この数字がさまざまなメディアで「世間に対する警鐘」として使われているのとは異なり、専門家の目には「4.35冊」という結果は特に驚くには当たらないようだ。徐昇国主任は「2010年の調査結果は4.25冊で、2009年は3.88冊、2008年は4.75冊でした。ですから、全体的な傾向としては変動しながらも安定しています。ただ、楽観はできませんが」と語っている。彼は、「読書量が落ちているのは全世界的な傾向で、この点を危惧しているのは中国人だけではありません。ただ、世界的に比較すると、中国が低いのは確かで、古い伝統文化を持つ国、礼儀の国としての地位にふさわしいものではありません。現在の読書のトレンドや読書しようとする雰囲気は1980年代にも及ばす、『知識無用論』がますます激しくなって来ているように思います。読書量が少ない、とりわけ若い人が本を読まないというのは私たちが実際に目にし、感じることです」と語っている。

中国にはいつになったら全国的な読書奨励プロジェクトが生まれるのか

外国では読書振興は「君主の仕事」とされ、米国、フランス、ドイツ、日本などの国では元首や王室が読書を奨励している。英国政府は数千万ポンドを「ブックスタート」事業に割り当てて補助を行い、母親一人ひとりと幼児児童に絵本やペン、ステッカーなどが入った贈り物をしている。このプロジェクトはすでに世界20以上の国と地域で取り入れられ、中国香港、台湾などでも導入されている。英国には他にも「1ポンド書籍購入計画」があり、すべての子どもが1ポンドを受け取って書店で定価1ポンドの指定図書を購入する。

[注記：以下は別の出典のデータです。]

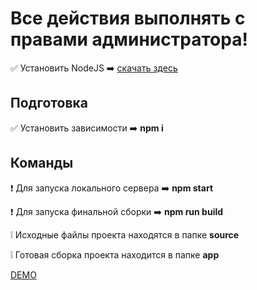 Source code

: # Все действия выполнять с правами администратора!

:white_check_mark: Установить NodeJS :arrow_right: [скачать здесь](https://nodejs.org/en/)

## Подготовка

:white_check_mark: Установить зависимости :arrow_right: **npm i**

## Команды

:exclamation: Для запуска локального сервера :arrow_right: **npm start**

:exclamation: Для запуска финальной сборки :arrow_right: **npm run build**

:grey_exclamation: Исходные файлы проекта находятся в папке **source**

:grey_exclamation: Готовая сборка проекта находится в папке **app**

[DEMO](https://arturtkachenko93.github.io/cps/)
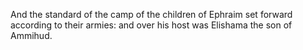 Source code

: And the standard of the camp of the children of Ephraim set forward according to their armies: and over his host was Elishama the son of Ammihud.
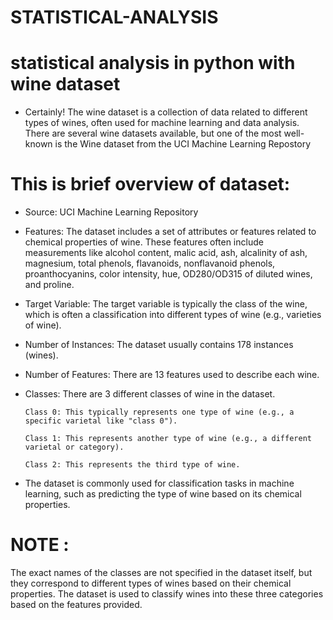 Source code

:# STATISTICAL-ANALYSIS

# statistical analysis in python with wine dataset

* Certainly! The wine dataset is a collection of data related to different types of wines, often used for machine learning and data analysis. There are several wine datasets available, but one of the most well-known is the Wine dataset from the UCI Machine Learning Repostory

# This is brief overview of dataset:
* Source: UCI Machine Learning Repository

* Features: The dataset includes a set of attributes or features related to chemical properties of wine. These features often include measurements like alcohol content, malic acid, ash, alcalinity of ash, magnesium, total phenols, flavanoids, nonflavanoid phenols, proanthocyanins, color intensity, hue, OD280/OD315 of diluted wines, and proline.

* Target Variable: The target variable is typically the class of the wine, which is often a classification into different types of wine (e.g., varieties of wine).

* Number of Instances: The dataset usually contains 178 instances (wines).

* Number of Features: There are 13 features used to describe each wine.

* Classes: There are 3 different classes of wine in the dataset.

      Class 0: This typically represents one type of wine (e.g., a specific varietal like "class 0").

      Class 1: This represents another type of wine (e.g., a different varietal or category).

      Class 2: This represents the third type of wine.

* The dataset is commonly used for classification tasks in machine learning, such as predicting the type of wine based on its chemical properties.

# NOTE :
The exact names of the classes are not specified in the dataset itself, but they correspond to different types of wines based on their chemical properties. The dataset is used to classify wines into these three categories based on the features provided.
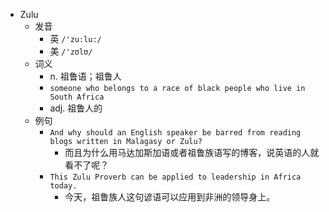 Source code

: - Zulu
  - 发音
    - 英 `/'zu:lu:/`
    - 美 `/'zʊlʊ/`
  - 词义
    - n. 祖鲁语；祖鲁人
    - `someone who belongs to a race of black people who live in South Africa`
    - adj. 祖鲁人的
  - 例句
    - `And why should an English speaker be barred from reading blogs written in Malagasy or Zulu?`
      - 而且为什么用马达加斯加语或者祖鲁族语写的博客，说英语的人就看不了呢？
    - `This Zulu Proverb can be applied to leadership in Africa today.`
      - 今天，祖鲁族人这句谚语可以应用到非洲的领导身上。

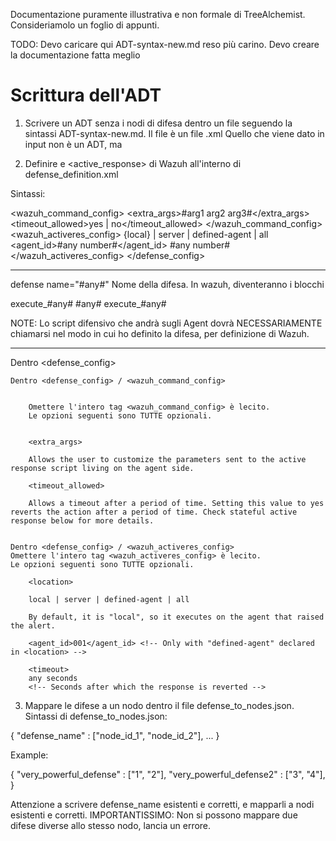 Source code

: Documentazione puramente illustrativa e non formale di TreeAlchemist.
Consideriamolo un foglio di appunti.

TODO:
Devo caricare qui ADT-syntax-new.md reso più carino.
Devo creare la documentazione fatta meglio


# Scrittura dell'ADT

1) Scrivere un ADT senza i nodi di difesa dentro un file seguendo la sintassi ADT-syntax-new.md. Il file è un file .xml
Quello che viene dato in input non è un ADT, ma 

2) Definire <command> e <active_response> di Wazuh all'interno di 
defense_definition.xml

Sintassi:

<defense name="#any defense name"> <!-- name of the defense script -->
    <wazuh_command_config> <!-- Start of the Wazuh "command" configuration for the defense -->
        <extra_args>#arg1 arg2 arg3#</extra_args> <!-- This is Wazuh's <extra_args> tag in command. The arguments for the defensive script. -->
        <timeout_allowed>yes | no</timeout_allowed>  <!-- Activate the <timeout> tag inside of the next <wazuh_activeres_config> -->
    </wazuh_command_config>
    <wazuh_activeres_config> <!-- Start of the Wazuh "active-response" configuration for the defense -->
        <location>{local} | server | defined-agent | all</location> <!-- Specify where to execute the script once the node is reached -->
        <agent_id>#any number#</agent_id> <!-- Only with "defined-agent" declared in <location> -->
        <timeout>#any number#</timeout> <!-- Seconds after which the response is reverted. You must have <timeout_allowed> on the command section -->
    </wazuh_activeres_config> 
</defense_config>


---

defense name="#any#"
Nome della difesa.
In wazuh, diventeranno i blocchi

<command>
    <name>execute_#any#</name>
    <executable>#any#</executable>
</command>

<active-response>
    <command>execute_#any#</command>
</active-response>

NOTE:
Lo script difensivo che andrà sugli Agent dovrà NECESSARIAMENTE chiamarsi nel modo in cui ho definito la difesa,
per definizione di Wazuh.

---

Dentro <defense_config>


    Dentro <defense_config> / <wazuh_command_config>


        Omettere l'intero tag <wazuh_command_config> è lecito.
        Le opzioni seguenti sono TUTTE opzionali.


        <extra_args>

        Allows the user to customize the parameters sent to the active response script living on the agent side.

        <timeout_allowed>

        Allows a timeout after a period of time. Setting this value to yes reverts the action after a period of time. Check stateful active response below for more details.


    Dentro <defense_config> / <wazuh_activeres_config>
    Omettere l'intero tag <wazuh_activeres_config> è lecito.
    Le opzioni seguenti sono TUTTE opzionali.

        <location>

        local | server | defined-agent | all

        By default, it is "local", so it executes on the agent that raised the alert.

        <agent_id>001</agent_id> <!-- Only with "defined-agent" declared in <location> -->

        <timeout>
        any seconds
        <!-- Seconds after which the response is reverted -->


3) Mappare le difese a un nodo dentro il file defense_to_nodes.json.
Sintassi di defense_to_nodes.json:

{
    "defense_name" : ["node_id_1", "node_id_2"],
    ...
}

Example:

{
    "very_powerful_defense" : ["1", "2"],
    "very_powerful_defense2" : ["3", "4"],
}


Attenzione a scrivere defense_name esistenti e corretti, e mapparli a nodi esistenti e corretti.
IMPORTANTISSIMO:
Non si possono mappare due difese diverse allo stesso nodo, lancia un errore. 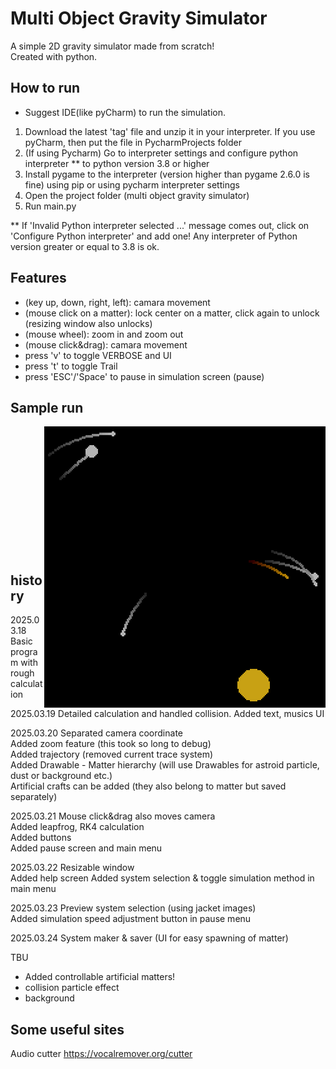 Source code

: # Multi Object Gravity Simulator
A simple 2D gravity simulator made from scratch!   
Created with python.


## How to run
* Suggest IDE(like pyCharm) to run the simulation.


1. Download the latest 'tag' file and unzip it in your interpreter. If you use pyCharm, then put the file in PycharmProjects folder
2. (If using Pycharm) Go to interpreter settings and configure python interpreter ** to python version 3.8 or higher
3. Install pygame to the interpreter (version higher than pygame 2.6.0 is fine) using pip or using pycharm interpreter settings
4. Open the project folder (multi object gravity simulator)
5. Run main.py 

** If 'Invalid Python interpreter selected ...' message comes out, click on 'Configure Python interpreter' and add one! Any interpreter of Python version greater or equal to 3.8 is ok.


## Features
- (key up, down, right, left): camara movement 
- (mouse click on a matter): lock center on a matter, click again to unlock (resizing window also unlocks)
- (mouse wheel): zoom in and zoom out
- (mouse click&drag): camara movement 
- press 'v' to toggle VERBOSE and UI
- press 't' to toggle Trail
- press 'ESC'/'Space' to pause in simulation screen (pause)


## Sample run
<img src="./record/6 body.png" align="right">    

   
<br><br><br><br><br><br><br><br><br><br><br><br>
   

   
## history

2025.03.18 Basic program with rough calculation

2025.03.19 Detailed calculation and handled collision.
Added text, musics UI


2025.03.20 Separated camera coordinate  
Added zoom feature (this took so long to debug)    
Added trajectory (removed current trace system)     
Added Drawable - Matter hierarchy (will use Drawables for astroid particle, dust or background etc.)    
Artificial crafts can be added (they also belong to matter but saved separately)    


2025.03.21 Mouse click&drag also moves camera   
Added leapfrog, RK4 calculation   
Added buttons    
Added pause screen and main menu    


2025.03.22 Resizable window    
Added help screen 
Added system selection & toggle simulation method in main menu


2025.03.23 Preview system selection (using jacket images)   
Added simulation speed adjustment button in pause menu   


2025.03.24 System maker & saver (UI for easy spawning of matter)


TBU
- Added controllable artificial matters! 
- collision particle effect 
- background

## Some useful sites
Audio cutter
https://vocalremover.org/cutter



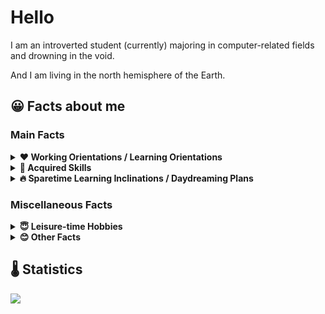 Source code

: #  Hello
I am an introverted student (currently) majoring in computer-related fields and drowning in the void.

And I am living in the north hemisphere of the Earth.

## 😀 Facts about me
### Main Facts
<details>
  <summary><b> ❤ Working Orientations / Learning Orientations </b></summary>
<pre><b>Scheduled Learning Orientations</b>: 
  Computer Science 
<b>Preferred Choices:</b>: 
  Machine Learning (Deep Learning), Human-Computer Interaction, Computer Vision,
  Computer Graphics, Gaming Technologies, User Interface Designing 
<b>Acceptable Choices:</b>: 
  Miscellaneous directions are all acceptable</pre>
</details>

<details>
  <summary><b> 🌟 Acquired Skills </b></summary><pre>
  <b>Frequently Used Programming Languages</b>: 
    Python3, C++, TypeScript/JavaScript
  <b>Learned Frameworks & Tools</b>:
    - Frontend Techniques: Vue.js
    - Artificial Intelligence: PyTorch, OpenCV
    - Computer Graphics: WebGL</pre>
</details>


<details>
  <summary><b> 🔥 Sparetime Learning Inclinations / Daydreaming Plans </b></summary>
<pre>
  <b>Tools & Frameworks</b>: 
    PyTorch, OpenCV, Vulkan/DX12?, WebGL/WebGPU, Graphics/Game Engines
  <b>Programming Languages</b>: 
    C#*, TypeScript, C++ (C++23 & STL)*, Python, Shader Languages
  <b>Concepts & Fields</b>: 
    XR, Interaction, Game Development
  <b>Other</b>: 
    Third (human) language acquisition</pre>

*. Ongoing Plan
</details>

### Miscellaneous Facts

<details>
  <summary><b> 😇 Leisure-time Hobbies</b></summary>
<pre>
  <b>Playing Games:</b> 
    Mainly TCG(Rougelike), RPG(Open World, ARPG, JRPG), SIM/SLG(Sandbox,Tower Defense). 
    (But PVE/Single-Player games Only)
  <b>Wandering in Cyberspace:</b> 
    Videos & News & Memes
  <b>Watching Anime:</b>
  <b>Listening to Music:</b>
  <b>Enjoying Dishes: (Without Spicy Dishes)</b>
</pre>
</details>

<details>
  <summary><b> 😊 Other Facts</b></summary>
<pre>Wondering if the world can become more INNOVATIVE, more INCLUSIVE, more FREE and more EQUAL.
Crazy stargazer. Now starring repos that are INNOVATIVE, CREATIVE and made with FUN.</pre>
</details>


## 🌡 Statistics<br/>
![](https://github-readme-stats.vercel.app/api/top-langs/?username=aeroraven&line_height=21&theme=vue&layout=pie&langs_count=16)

中国国内には現在、政府がサポートするこの種の全国的な活動がなく、往々にしてある一部の地域に限られている。例えば北京読書月間、上海読書月間、深?読書月間、蘇州読書節、陝西三秦読書月間、湖南三湘読書節、広州嶺南読書節、新疆天山読書月間、内蒙古草原読書節などだ。

他にも、一部の社会基金が慈善方式で読書の分野に手を染めている。例えば段永平の「心平基金」が学校に読書室を建てた例などがそうだ。「三葉草(クローバー)読書会」などの民間読書会も続々誕生している。さらに一部の商業機関はビジネスの形で読書の分野に参入している。例えば「南方分級読書研究センター」、「親誓母語読書センター」などが創設されている。このほか、中国少年児童出版社、接力出版社や21世紀出版社などの出版組織も中国少年児童出版社が創設した青少年読書体験大世界などのような新しい業態、方式で次々と読書を促進している。

しかし、これらだけではまだまだ不十分だ。徐昇国主任は「上は政府の役人、指導者、出版社、文化部門から、下は母親、赤ちゃん、子ども、学生まで、皆が読書に対する考え方を変えるべきで、国は読書をひとつの国家戦略に据え、早期に国家読書節や国家読書基金を設立するべきです」と語り、聶振寧、馮驥才など全国人民代表大会の代表や政治協商会議の委員がこれまでに何回も提案していることを明かし、一刻も早く承認されるよう希望している。

急成長の電子書籍はなぜ含まれないのか

近年、専門家も予想しなかったほどの勢いで電子書籍が急激に成長している。1999年の全国国民読書調査結果によると、当時のインターネット人口はわずか3%で、デジタル読書については調べる術もなかった。2011年にはインターネット人口は54.9%に増加し、デジタル読書率は40%、携帯電話による読書率は27.6%に達している。だが、第9回全国国民読書調査の結果では、2011年の国民1人当たりの平均デジタル読書率はわずか1.42冊だ。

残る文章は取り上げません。